### Exercise
Your job with the data below is to output exactly the lines from the one holding "recognizing any of the" down to the one holding "Whenever you see", both included, and no others.

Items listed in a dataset

/---

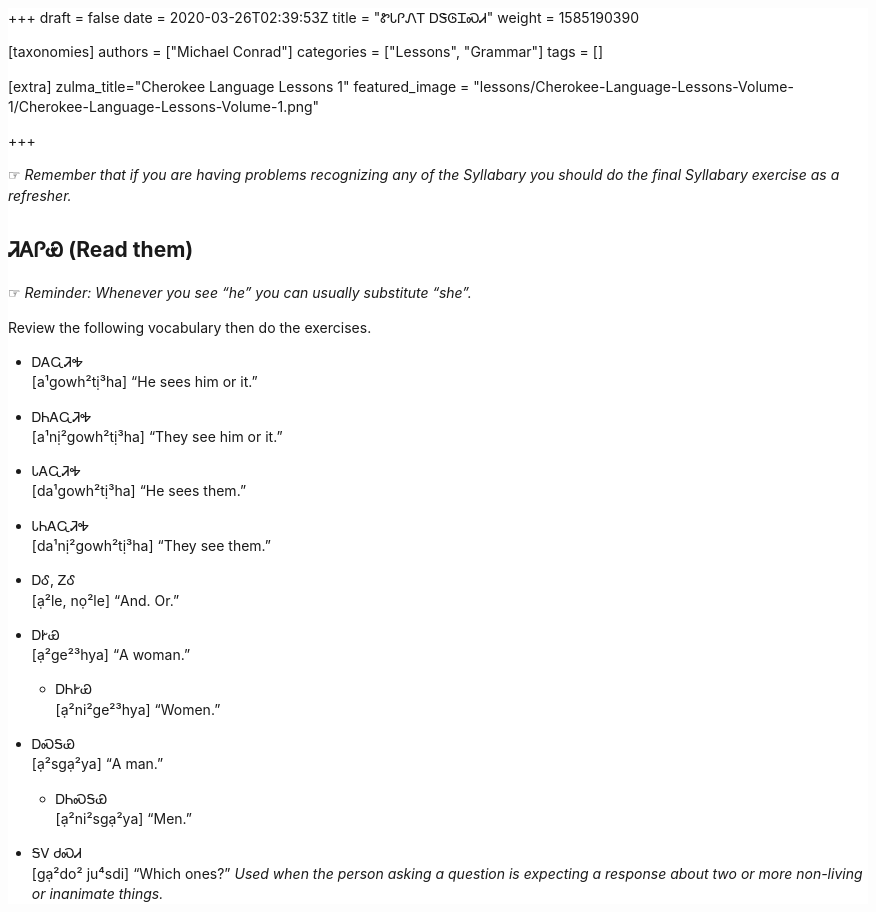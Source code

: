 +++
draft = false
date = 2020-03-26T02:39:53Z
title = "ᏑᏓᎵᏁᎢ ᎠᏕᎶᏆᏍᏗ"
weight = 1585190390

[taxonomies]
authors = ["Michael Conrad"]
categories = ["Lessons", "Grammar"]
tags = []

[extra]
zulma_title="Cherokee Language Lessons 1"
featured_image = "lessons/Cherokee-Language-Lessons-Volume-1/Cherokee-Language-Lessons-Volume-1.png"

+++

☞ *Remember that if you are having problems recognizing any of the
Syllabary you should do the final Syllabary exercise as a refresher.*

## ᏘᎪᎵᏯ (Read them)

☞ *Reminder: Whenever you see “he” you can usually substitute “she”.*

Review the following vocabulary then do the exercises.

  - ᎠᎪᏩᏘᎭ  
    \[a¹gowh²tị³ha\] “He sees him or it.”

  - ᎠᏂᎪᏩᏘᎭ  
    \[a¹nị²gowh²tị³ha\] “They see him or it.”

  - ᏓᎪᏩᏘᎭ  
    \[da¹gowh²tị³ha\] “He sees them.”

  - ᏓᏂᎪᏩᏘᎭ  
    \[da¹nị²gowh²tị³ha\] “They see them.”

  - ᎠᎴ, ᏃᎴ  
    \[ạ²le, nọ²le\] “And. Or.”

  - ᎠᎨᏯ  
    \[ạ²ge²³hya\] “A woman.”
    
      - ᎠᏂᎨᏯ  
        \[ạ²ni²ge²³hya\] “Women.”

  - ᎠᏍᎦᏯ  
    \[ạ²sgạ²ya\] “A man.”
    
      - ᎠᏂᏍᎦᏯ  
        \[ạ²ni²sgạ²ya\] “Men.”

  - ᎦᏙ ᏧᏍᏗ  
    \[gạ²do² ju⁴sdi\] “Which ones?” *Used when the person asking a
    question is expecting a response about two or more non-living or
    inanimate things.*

\---

### Written solution
☞ *Remember that if you are having problems recognizing any of the
Syllabary you should do the final Syllabary exercise as a refresher.*

## ᏘᎪᎵᏯ (Read them)

☞ *Reminder: Whenever you see “he” you can usually substitute “she”.*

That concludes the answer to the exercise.